Top of MATERIAL FOR THE TASK

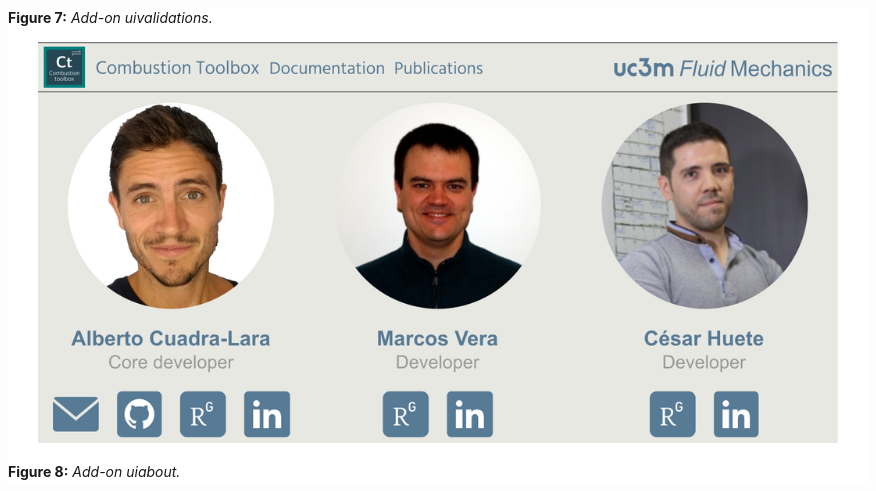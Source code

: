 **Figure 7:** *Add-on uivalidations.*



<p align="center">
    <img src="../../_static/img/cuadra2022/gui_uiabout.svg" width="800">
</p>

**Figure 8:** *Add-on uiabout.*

Bottom of MATERIAL FOR THE TASK

Copy every record above exactly, leaving out any pictures.

Source code

: **Figure 7:** *Add-on uivalidations.*



<p align="center">
    <img src="../../_static/img/cuadra2022/gui_uiabout.svg" width="800">
</p>

**Figure 8:** *Add-on uiabout.*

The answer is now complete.